With the possibility of a full-scale market collapse, the Federal Reserve stepped in to save the once leading global investment bank Bear Stearns by extending a $30 billion credit line to rival JPMorgan to buy out the firm for nearly 1% of its value.
Bear's breakdown could be seen as a management miscalculation after a year of announcing bad quarter after quarter, staff layoffs, and a CEO switch-off, thereby fueling rumors.
But ultimately, the nation's fifth-largest investment firm can find much to blame in its communications strategy. The wave of bad news seemed to strengthen gossip that questioned the company's liquid assets and ability to do business.
It broke its silence with an official refusal of the rumormongers in a March 10 press release stating, "There is absolutely no truth to the rumors of liquidity problems that circulated today in the market."
Apparently that was true. Liquidity was reportedly $18.1 billion on March 10, with a gradual declination throughout the week. But Fortune reported that an undisclosed major bank rebuffed a short-term loan, an effect of the rumors and a harbinger for the run on stock that was to follow.
Both CFO Sam Molinaro and CEO Alan Schwartz soon went on CNBC to deny liquidity issues, but it was too late. In a business where reputation and assurances are essential, Bear had lost by default.
In one day, Bear lost about $10 billion in liquidity, falling from $12.4 billion on the morning of March 13 to $2 billion later in the day. The company's stock fell precipitously the next day. The rumors had been self-fulfilling.
Michael Robinson, SVP at Levick Strategic Communications, agrees.

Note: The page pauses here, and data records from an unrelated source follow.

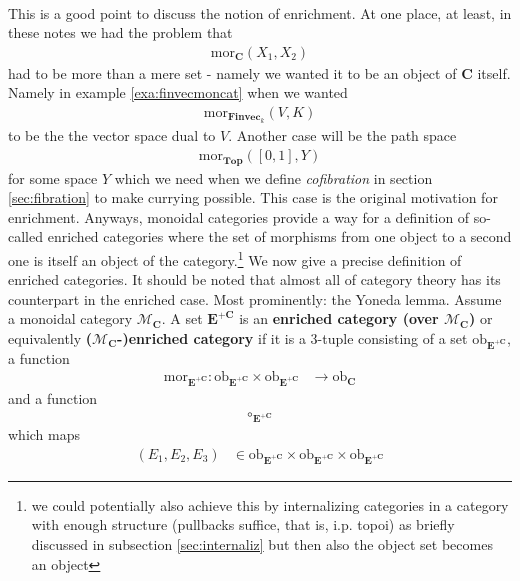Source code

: \\
This is a good point to discuss the notion of {\glqq}enrichment{\grqq}. At one place, at least, in these notes we had the problem that
\begin{align*}
  \mathrm{mor}_{\mathbf{C}}(X_{1},X_{2})
\end{align*}
had to be more than a mere set - namely we wanted it to be an object of $\mathbf{C}$ itself. Namely in example \ref{exa:finvecmoncat} when we wanted
\begin{align*}
  \mathrm{mor}_{\mathbf{Finvec}_{k}}(V,K)
\end{align*}
to be the the vector space dual to $V$. Another case will be the path space
\begin{align*}
  \mathrm{mor}_{\mathbf{Top}}([0,1],Y)
\end{align*}
for some space $Y$ which we need when we define \textit{cofibration} in section \ref{sec:fibration} to make currying possible. This case is the original motivation for enrichment. Anyways, monoidal categories provide a way for a definition of so-called enriched categories where the set of morphisms from one object to a second one is itself an object of the category.\footnote{we could potentially also achieve this by internalizing categories in a category with enough structure (pullbacks suffice, that is, i.p. topoi) as briefly discussed in subsection \ref{sec:internaliz} but then also the object set becomes an object} We now give a precise definition of enriched categories. It should be noted that almost all of category theory has its counterpart in the enriched case. Most prominently: the Yoneda lemma. Assume a monoidal category $\mathcal{M}_{\mathbf{C}}$. A set $\mathbf{E}^{+\mathbf{C}}$ is an \textbf{enriched category (over $\mathcal{M}_{\mathbf{C}}$)} or equivalently \textbf{($\mathcal{M}_{\mathbf{C}}$-)enriched category} if it is a $3$-tuple consisting of a set $\mathrm{ob}_{\mathbf{E}^{+\mathbf{C}}}$, a function
\begin{align*}
  \mathrm{mor}_{\mathbf{E}^{+\mathbf{C}}}
  \colon
  \mathrm{ob}_{\mathbf{E}^{+\mathbf{C}}}
  \times
  \mathrm{ob}_{\mathbf{E}^{+\mathbf{C}}}
  &\rightarrow
  \mathrm{ob}_{\mathbf{C}}
\end{align*}
and a function
\begin{align*}
  \circ_{\mathbf{E}^{+\mathbf{C}}}
\end{align*}
which maps
\begin{align*}
  (E_{1},E_{2},E_{3})
  &\in
  \mathrm{ob}_{\mathbf{E}^{+\mathbf{C}}}
  \times
  \mathrm{ob}_{\mathbf{E}^{+\mathbf{C}}}
  \times
  \mathrm{ob}_{\mathbf{E}^{+\mathbf{C}}}
\end{align*}
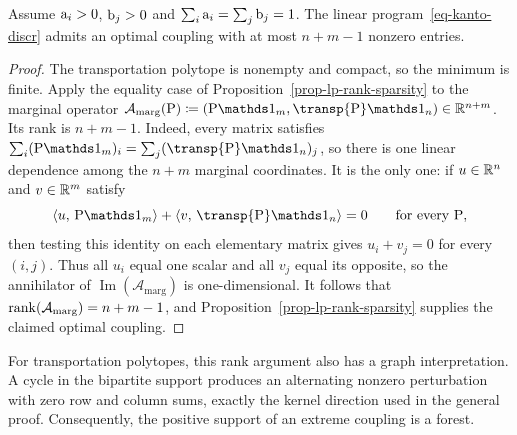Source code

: \begin{prop}\label{prop-sparse-optimal-plans}
	Assume $\mathrm{a}_i>0$, $\mathrm{b}_j>0$ and $\sum_i \mathrm{a}_i=\sum_j \mathrm{b}_j=1$. The linear program~\eqref{eq-kanto-discr} admits an optimal coupling with at most $n+m-1$ nonzero entries.
\end{prop}
\begin{proof}
	The transportation polytope is nonempty and compact, so the minimum is finite. Apply the equality case of Proposition~\ref{prop-lp-rank-sparsity} to the marginal operator $\mathcal A_{\mathrm{marg}}(\P)\eqdef(\P\ones_m,\transp{\P}\ones_n)\in\RR^{n+m}$.
	Its rank is $n+m-1$. Indeed, every matrix satisfies
	$\sum_i(\P\ones_m)_i=\sum_j(\transp{\P}\ones_n)_j$, so there is one linear dependence among the $n+m$ marginal coordinates. It is the only one: if $u\in\mathbb{R}^n$ and $v\in\mathbb{R}^m$ satisfy
	\[
		\dotp{u}{\P\ones_m}
		+
		\dotp{v}{\transp{\P}\ones_n}=0
		\qquad\text{for every }\P,
	\]
	then testing this identity on each elementary matrix gives $u_i+v_j=0$ for every $(i,j)$. Thus all $u_i$ equal one scalar and all $v_j$ equal its opposite, so the annihilator of $\operatorname{Im}(\mathcal A_{\mathrm{marg}})$ is one-dimensional. It follows that $\operatorname{rank}(\mathcal A_{\mathrm{marg}})=n+m-1$, and Proposition~\ref{prop-lp-rank-sparsity} supplies the claimed optimal coupling.
\end{proof}

For transportation polytopes, this rank argument also has a graph interpretation. A cycle in the bipartite support produces an alternating nonzero perturbation with zero row and column sums, exactly the kernel direction used in the general proof. Consequently, the positive support of an extreme coupling is a forest.

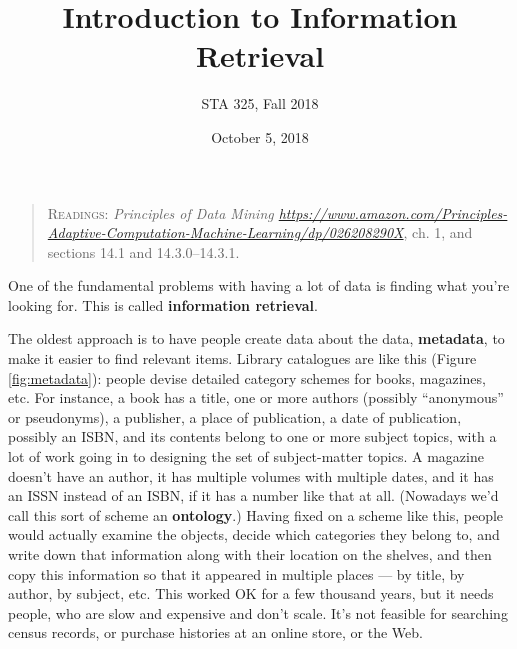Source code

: \documentclass{article}
\begin{document}
\title{Introduction to Information Retrieval}
\author{STA 325, Fall 2018}
\date{October 5, 2018}
\maketitle

\begin{quotation}
  \textsc{Readings:} {\em Principles of Data Mining \url{https://www.amazon.com/Principles-Adaptive-Computation-Machine-Learning/dp/026208290X}}, ch. 1, and sections 14.1
  and 14.3.0--14.3.1.
\end{quotation}


One of the fundamental problems with having a lot of data is finding what
you're looking for.  This is called {\bf information retrieval}.

The oldest approach is to have people create data about the data, {\bf
  metadata}, to make it easier to find relevant items.  Library catalogues are
like this (Figure \ref{fig:metadata}): people devise detailed category schemes
for books, magazines, etc.  For instance, a book has a title, one or more
authors (possibly ``anonymous'' or pseudonyms), a publisher, a place of
publication, a date of publication, possibly an ISBN, and its contents belong
to one or more subject topics, with a lot of work going in to designing the set
of subject-matter topics.  A magazine doesn't have an author, it has multiple
volumes with multiple dates, and it has an ISSN instead of an ISBN, if it has a
number like that at all.  (Nowadays we'd call this sort of scheme an {\bf
  ontology}.)  Having fixed on a scheme like this, people would actually
examine the objects, decide which categories they belong to, and write down
that information along with their location on the shelves, and then copy this
information so that it appeared in multiple places --- by title, by author, by
subject, etc.  This worked OK for a few thousand years, but it needs people,
who are slow and expensive and don't scale.  It's not feasible for searching
census records, or purchase histories at an online store, or the Web.
\end{document}
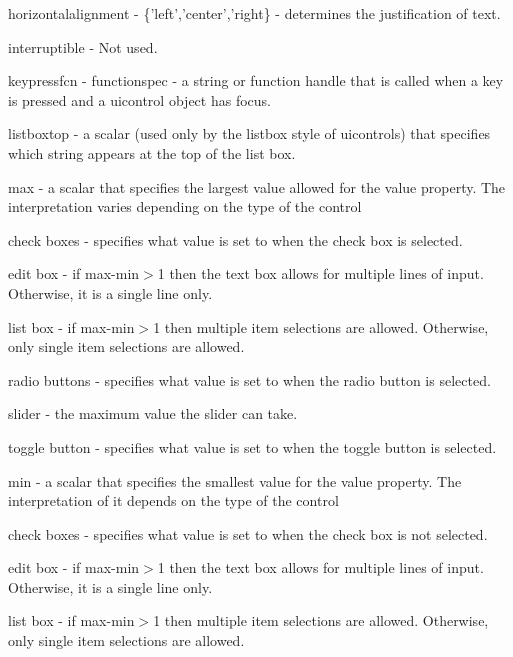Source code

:\begin{DoxyItemize}
\item {\ttfamily horizontalalignment} -\/ {\ttfamily \{'left','center','right\}} -\/ determines the justification of text.  
\item {\ttfamily interruptible} -\/ Not used.  
\item {\ttfamily keypressfcn} -\/ {\ttfamily functionspec} -\/ a string or function handle that is called when a key is pressed and a uicontrol object has focus.  
\item {\ttfamily listboxtop} -\/ a scalar (used only by the listbox style of uicontrols) that specifies which string appears at the top of the list box.  
\item {\ttfamily max} -\/ a scalar that specifies the largest value allowed for the {\ttfamily value} property. The interpretation varies depending on the type of the control  
\begin{DoxyItemize}
\item {\ttfamily check boxes} -\/ specifies what {\ttfamily value} is set to when the check box is selected.  
\item {\ttfamily edit box} -\/ if {\ttfamily max-\/min$>$1} then the text box allows for multiple lines of input. Otherwise, it is a single line only.  
\item {\ttfamily list box} -\/ if {\ttfamily max-\/min$>$1} then multiple item selections are allowed. Otherwise, only single item selections are allowed.  
\item {\ttfamily radio buttons} -\/ specifies what {\ttfamily value} is set to when the radio button is selected.  
\item {\ttfamily slider} -\/ the maximum value the slider can take.  
\item {\ttfamily toggle button} -\/ specifies what {\ttfamily value} is set to when the toggle button is selected.  
\end{DoxyItemize}
\item {\ttfamily min} -\/ a scalar that specifies the smallest value for the {\ttfamily value} property. The interpretation of it depends on the type of the control  
\begin{DoxyItemize}
\item {\ttfamily check boxes} -\/ specifies what {\ttfamily value} is set to when the check box is not selected.  
\item {\ttfamily edit box} -\/ if {\ttfamily max-\/min$>$1} then the text box allows for multiple lines of input. Otherwise, it is a single line only.  
\item {\ttfamily list box} -\/ if {\ttfamily max-\/min$>$1} then multiple item selections are allowed. Otherwise, only single item selections are allowed.  

\end{DoxyItemize}
\end{DoxyItemize}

"There isn't such a thing as reality when dealing with the global economy," Robinson says. "There's no vault under Madison Avenue. [Even if it was] adequately capitalized, that didn't matter once the momentum began, the downward perception spiral, [the rumors] became reality. It's a classic run on the bank, via the Internet."
A former SEC public affairs and policy chief, Robinson oversaw the office during the cases of Enron, Anderson, Worldcom, and Sarbanes-Oxley.
"Outside of a crisis, you have the opportunity to help people understand complicated issues," he says. "Once in the middle of the crisis, there is no time or ability to learn, [you] simply report and regurgitate."
Neither Bear nor JPMorgan could be reached for comment.
Less than a week after Bear was sold, Christopher Cox, SEC chairman, sent a letter to Dr. Nout Wellink, chairman of the Committee on Banking Supervision in Switzerland.
The increasing whispers of liquidity problems that were eventually addressed on March 10 "eroded investor confidence in the firm," according to Cox.
Bear Stearns had the necessary collateral to acquire loans, while "counterparties became less willing to enter into collateralized funding arrangements, [resulting in] a crisis of confidence late in the week," with shares bottoming out at a fraction of their previous price, Cox wrote.
Robinson believes Bear's outcome might have been different had it preempted rumors by trying to educate the general about the nature of its business.
"There should have been an attempt to help people understand that these are liquid investments that are hard to value," Robinson explains. "So, in the event that people ask you how much [they're] worth [during a crisis], they understand that you're telling them the truth and why you're telling them."
However, Dan Spelling, CEO of Spelling Communications, argues that the communications issues occurred at the end of Bear Stearns' crisis.
"Schwartz's reputation and the reputation of the company could have been mitigated if he had come out on Monday or Tuesday, in doing a joint press release with James Dimon [CEO of JP Morgan], as two captains of industry joining together to stabilize the ship," he says.
Regardless of the timeframe, an acknowledgement that trouble was arising, as well as an announcement of a different course of action for future profitability, could have ultimately forestalled Bear Stearns' loss.